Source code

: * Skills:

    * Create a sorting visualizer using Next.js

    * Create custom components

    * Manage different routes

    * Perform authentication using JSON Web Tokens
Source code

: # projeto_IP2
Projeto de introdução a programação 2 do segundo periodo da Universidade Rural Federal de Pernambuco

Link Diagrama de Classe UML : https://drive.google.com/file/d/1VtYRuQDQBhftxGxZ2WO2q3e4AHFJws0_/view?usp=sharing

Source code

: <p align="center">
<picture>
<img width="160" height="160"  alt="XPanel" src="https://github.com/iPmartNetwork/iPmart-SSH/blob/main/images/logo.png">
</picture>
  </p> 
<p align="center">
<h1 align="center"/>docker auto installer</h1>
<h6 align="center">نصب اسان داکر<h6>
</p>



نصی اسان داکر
★ ★ ★ ★ ★ ★ ★
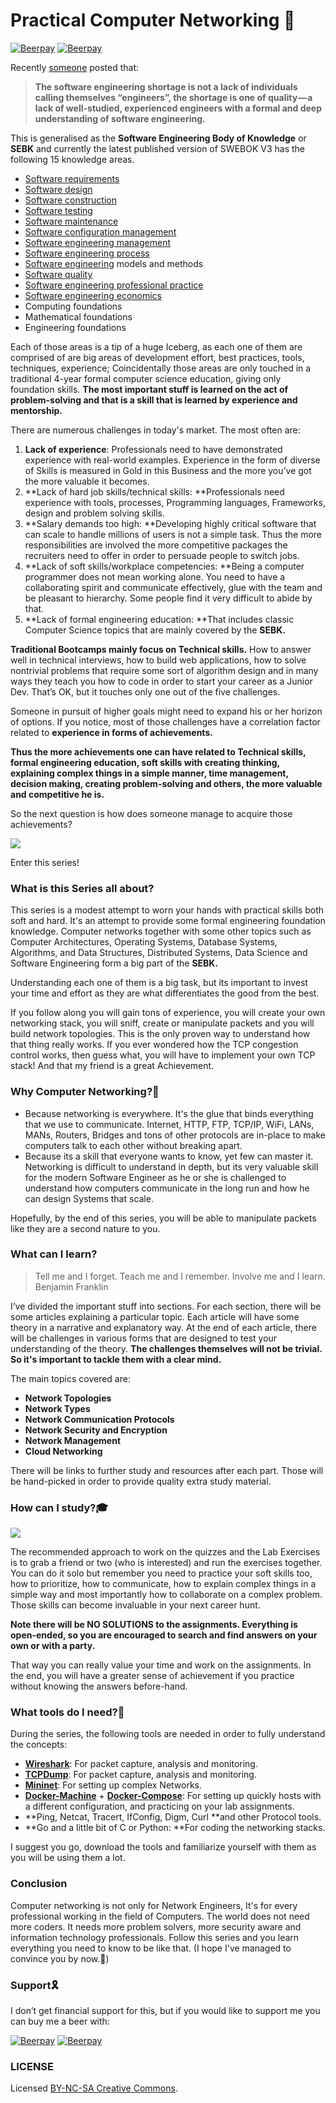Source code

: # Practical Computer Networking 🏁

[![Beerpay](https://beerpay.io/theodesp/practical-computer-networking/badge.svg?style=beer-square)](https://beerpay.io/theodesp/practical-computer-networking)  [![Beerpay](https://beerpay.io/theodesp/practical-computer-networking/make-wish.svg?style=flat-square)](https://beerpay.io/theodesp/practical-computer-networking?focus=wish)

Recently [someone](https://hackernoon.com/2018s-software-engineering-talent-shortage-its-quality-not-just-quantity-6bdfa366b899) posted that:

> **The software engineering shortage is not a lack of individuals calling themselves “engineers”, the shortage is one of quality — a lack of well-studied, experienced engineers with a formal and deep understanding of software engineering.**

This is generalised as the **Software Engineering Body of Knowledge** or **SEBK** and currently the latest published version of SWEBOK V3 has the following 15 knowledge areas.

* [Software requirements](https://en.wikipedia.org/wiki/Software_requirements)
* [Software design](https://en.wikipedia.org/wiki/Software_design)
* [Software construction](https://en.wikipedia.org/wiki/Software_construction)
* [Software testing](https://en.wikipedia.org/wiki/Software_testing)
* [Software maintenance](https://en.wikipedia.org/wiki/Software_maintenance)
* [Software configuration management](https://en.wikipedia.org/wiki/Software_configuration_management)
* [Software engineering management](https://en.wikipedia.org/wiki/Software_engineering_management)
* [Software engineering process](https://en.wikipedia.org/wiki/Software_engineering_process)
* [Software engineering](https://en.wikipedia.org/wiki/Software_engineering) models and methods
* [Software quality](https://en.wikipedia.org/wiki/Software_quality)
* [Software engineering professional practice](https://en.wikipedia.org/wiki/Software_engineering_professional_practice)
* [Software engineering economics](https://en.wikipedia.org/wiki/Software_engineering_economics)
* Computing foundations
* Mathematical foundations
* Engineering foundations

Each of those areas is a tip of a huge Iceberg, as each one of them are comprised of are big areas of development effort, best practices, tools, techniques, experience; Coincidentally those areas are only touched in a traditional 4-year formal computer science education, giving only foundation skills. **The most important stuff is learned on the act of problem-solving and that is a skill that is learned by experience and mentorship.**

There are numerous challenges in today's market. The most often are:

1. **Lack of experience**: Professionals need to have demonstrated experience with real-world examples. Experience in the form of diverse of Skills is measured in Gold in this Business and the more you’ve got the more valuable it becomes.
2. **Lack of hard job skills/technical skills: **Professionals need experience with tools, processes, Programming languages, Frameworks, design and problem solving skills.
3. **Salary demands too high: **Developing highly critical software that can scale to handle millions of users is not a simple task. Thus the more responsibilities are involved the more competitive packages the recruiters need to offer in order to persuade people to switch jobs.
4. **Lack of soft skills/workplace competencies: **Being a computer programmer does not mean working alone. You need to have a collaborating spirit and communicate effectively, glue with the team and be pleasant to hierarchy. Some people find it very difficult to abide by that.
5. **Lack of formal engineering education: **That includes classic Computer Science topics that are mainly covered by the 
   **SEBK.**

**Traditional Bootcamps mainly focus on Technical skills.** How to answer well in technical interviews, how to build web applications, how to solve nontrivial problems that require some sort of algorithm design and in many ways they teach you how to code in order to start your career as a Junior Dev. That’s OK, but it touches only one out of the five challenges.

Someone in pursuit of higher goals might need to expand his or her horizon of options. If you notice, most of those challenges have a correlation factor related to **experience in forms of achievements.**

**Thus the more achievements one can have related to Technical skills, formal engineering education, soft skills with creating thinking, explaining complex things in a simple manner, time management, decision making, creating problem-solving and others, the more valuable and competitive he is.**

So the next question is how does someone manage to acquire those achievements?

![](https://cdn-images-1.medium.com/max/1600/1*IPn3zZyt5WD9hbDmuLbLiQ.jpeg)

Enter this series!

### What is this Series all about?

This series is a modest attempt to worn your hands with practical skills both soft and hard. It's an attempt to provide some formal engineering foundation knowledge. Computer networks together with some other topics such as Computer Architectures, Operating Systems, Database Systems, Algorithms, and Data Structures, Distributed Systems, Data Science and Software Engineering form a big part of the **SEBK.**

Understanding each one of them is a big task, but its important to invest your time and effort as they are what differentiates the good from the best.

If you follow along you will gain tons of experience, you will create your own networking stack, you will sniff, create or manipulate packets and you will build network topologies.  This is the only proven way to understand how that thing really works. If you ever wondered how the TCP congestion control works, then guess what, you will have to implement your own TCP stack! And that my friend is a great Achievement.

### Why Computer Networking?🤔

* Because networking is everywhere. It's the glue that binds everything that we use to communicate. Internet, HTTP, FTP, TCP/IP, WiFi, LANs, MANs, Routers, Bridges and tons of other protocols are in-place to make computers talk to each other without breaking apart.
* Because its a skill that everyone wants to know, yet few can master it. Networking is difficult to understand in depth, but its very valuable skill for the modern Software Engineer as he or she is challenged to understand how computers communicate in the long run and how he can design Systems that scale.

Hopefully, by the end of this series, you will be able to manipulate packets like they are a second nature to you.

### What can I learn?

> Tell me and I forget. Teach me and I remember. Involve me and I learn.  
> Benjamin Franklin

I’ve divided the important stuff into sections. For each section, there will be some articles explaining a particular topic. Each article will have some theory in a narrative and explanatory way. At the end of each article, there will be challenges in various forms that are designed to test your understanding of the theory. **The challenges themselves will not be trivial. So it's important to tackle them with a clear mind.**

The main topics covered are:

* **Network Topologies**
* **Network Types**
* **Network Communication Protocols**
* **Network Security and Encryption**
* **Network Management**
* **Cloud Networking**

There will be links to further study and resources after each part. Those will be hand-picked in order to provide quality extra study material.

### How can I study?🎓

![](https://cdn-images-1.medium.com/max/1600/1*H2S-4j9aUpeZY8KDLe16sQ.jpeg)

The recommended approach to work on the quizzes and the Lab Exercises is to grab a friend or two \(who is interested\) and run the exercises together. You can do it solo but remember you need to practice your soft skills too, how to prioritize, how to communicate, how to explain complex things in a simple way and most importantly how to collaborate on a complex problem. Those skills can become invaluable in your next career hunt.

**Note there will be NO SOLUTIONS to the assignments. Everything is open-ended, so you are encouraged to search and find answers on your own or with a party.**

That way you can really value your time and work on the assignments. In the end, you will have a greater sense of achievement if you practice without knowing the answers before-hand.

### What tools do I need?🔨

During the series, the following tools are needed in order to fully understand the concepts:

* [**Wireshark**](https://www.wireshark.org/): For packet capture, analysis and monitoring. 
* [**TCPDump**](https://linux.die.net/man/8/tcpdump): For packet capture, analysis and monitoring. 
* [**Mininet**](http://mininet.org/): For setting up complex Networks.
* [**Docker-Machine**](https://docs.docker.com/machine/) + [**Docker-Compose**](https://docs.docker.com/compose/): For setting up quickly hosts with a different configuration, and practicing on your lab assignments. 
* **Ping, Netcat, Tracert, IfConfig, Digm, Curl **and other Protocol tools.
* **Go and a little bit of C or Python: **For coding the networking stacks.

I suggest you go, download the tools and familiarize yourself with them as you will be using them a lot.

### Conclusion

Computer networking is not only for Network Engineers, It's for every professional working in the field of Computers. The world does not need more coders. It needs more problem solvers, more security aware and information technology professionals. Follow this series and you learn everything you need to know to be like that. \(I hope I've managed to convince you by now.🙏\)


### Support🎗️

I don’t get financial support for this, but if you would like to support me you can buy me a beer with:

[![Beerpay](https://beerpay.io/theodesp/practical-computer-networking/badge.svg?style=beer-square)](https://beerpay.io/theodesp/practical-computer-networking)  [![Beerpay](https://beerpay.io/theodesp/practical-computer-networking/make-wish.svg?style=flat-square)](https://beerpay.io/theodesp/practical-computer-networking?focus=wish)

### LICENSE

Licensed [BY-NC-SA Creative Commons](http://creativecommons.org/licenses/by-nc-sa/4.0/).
★ ★ ★ ★ ★ ★ ★
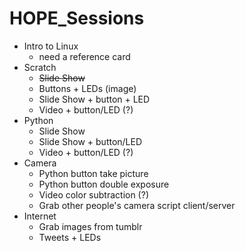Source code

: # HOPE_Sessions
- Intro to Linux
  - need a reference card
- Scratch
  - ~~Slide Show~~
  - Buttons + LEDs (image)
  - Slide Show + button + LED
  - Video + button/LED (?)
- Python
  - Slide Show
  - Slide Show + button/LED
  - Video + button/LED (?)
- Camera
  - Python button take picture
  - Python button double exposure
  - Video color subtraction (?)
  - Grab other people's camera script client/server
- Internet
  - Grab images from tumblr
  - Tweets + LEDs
★ ★ ★ ★ ★ ★ ★
Exercise goal:
How many of the lines above include "configuration"? Only the number should be given.

Output of the exercise:
2